Brian Rakowski, Google Vice President of Product Management, speaks at the launch of the Google Pixel 7 and Pixel 7 Pro phones in New York on October 6, 2022. Three former employees at Alphabet Inc, who were familiar with the efforts, said THOMAS URBAIN AFP Facial recognition returned to the latest Google Pixel phones on Thursday after a short hiatus due to challenges on cost and performance.

The feature on the Pixel 7 is not as good as Apple Inc's Face ID unlocking mechanism, as it can struggle in low light and is more vulnerable to being spoofed. Google has said that it is not secure enough to allow signing into apps or making payments.

The return came after Google became stricter about launching products with facial recognition, in part due to questions about its performance on darker skin. One of the sources said that the company took time to review its approach to training and testing facial recognition since the Pixel launched in 2019, and it has the capability that was launched in 2019.

Google hasn't commented on several specific questions about its history with face unlock. It said that we are doing it a little differently thanks to advanced machine learning models for face recognition, Pixel 7 and Pixel 7 Pro feature Face Unlock. It said that we achieved good facial accuracy performance with the front-facing camera. The pursuit of Face unlock for Android phones spans a decade, but it came under greater pressure when Apple released Face ID in September 2017, according to sources.

One of the sources said that Google was unable to come up with a system that performed quickly and was impervious to spoofing, or the use of photos or hyperrealistic costumes to fool someone else's phone into unlocking. Engineers toyed with the need to have a smile or a blink to combat spoofing, but it was awkward and slow, the source said.

Another source stated that Google executives signed off on a similar technology after the arrival of Apple's Face ID, which uses a depth-sensing and infrared camera called TrueDepth to map a face. In the year 2019 Google's Pixel 4, it called its infrared depth-sensing setup uDepth.

It performed well, including in dark conditions, with no more than a 1 in 50,000 chance that it would unlock a phone for an unauthorized face, according to Google.

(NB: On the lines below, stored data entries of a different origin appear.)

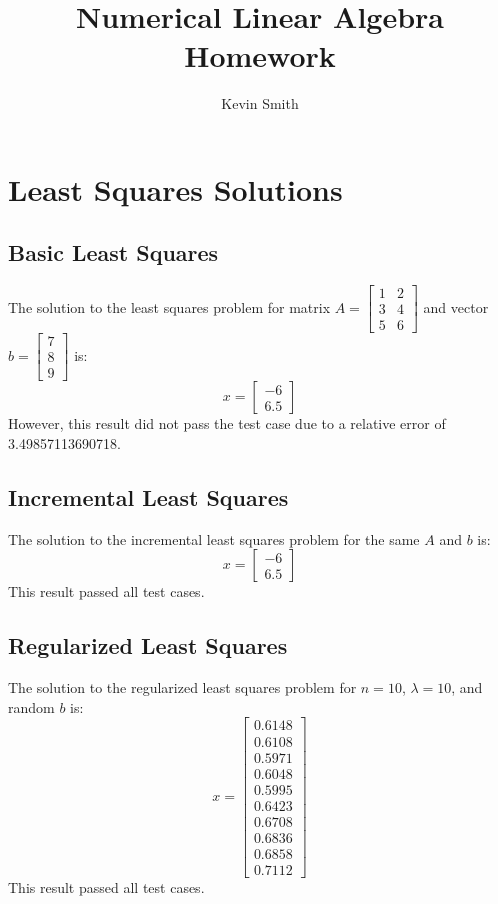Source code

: \documentclass{article}
\title{Numerical Linear Algebra Homework}
\author{Kevin Smith}
\date{}
\begin{document}
\maketitle

\section*{Least Squares Solutions}

\subsection*{Basic Least Squares}
The solution to the least squares problem for matrix $A = \begin{bmatrix} 1 & 2 \\ 3 & 4 \\ 5 & 6 \end{bmatrix}$ and vector $b = \begin{bmatrix} 7 \\ 8 \\ 9 \end{bmatrix}$ is:
\[ x = \begin{bmatrix} -6 \\ 6.5 \end{bmatrix} \]
However, this result did not pass the test case due to a relative error of 3.49857113690718.

\subsection*{Incremental Least Squares}
The solution to the incremental least squares problem for the same $A$ and $b$ is:
\[ x = \begin{bmatrix} -6 \\ 6.5 \end{bmatrix} \]
This result passed all test cases.

\subsection*{Regularized Least Squares}
The solution to the regularized least squares problem for $n = 10$, $\lambda = 10$, and random $b$ is:
\[ x = \begin{bmatrix} 0.6148 \\ 0.6108 \\ 0.5971 \\ 0.6048 \\ 0.5995 \\ 0.6423 \\ 0.6708 \\ 0.6836 \\ 0.6858 \\ 0.7112 \end{bmatrix} \]
This result passed all test cases.
\end{document}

While Apple sells 240 million iPhones each year, Google has topped out at just a few million, preventing it from buying parts at the volume discounts Apple does.

The Google Pixel 7 phone is displayed at its launch in New York on October 6, 2022. The sources said that Google dropped uDepth in the Pixel 5 in 2020 due to costs.

Two sources said that Face masking gave Google reason to exclude the feature from last year's Pixel 6 and additional research time because of the Pandemic.

Face unlocking on the new phones relies on a typical front camera. It can't unlock apps and payments because Google says spoofing chances - such as holding up a user's photo - are greater than 20 percent, above the 7 percent threshold it requires to be considered most secure. A fingerprint unlock is an alternative to low light and sunglasses, which can cause trouble, according to Google.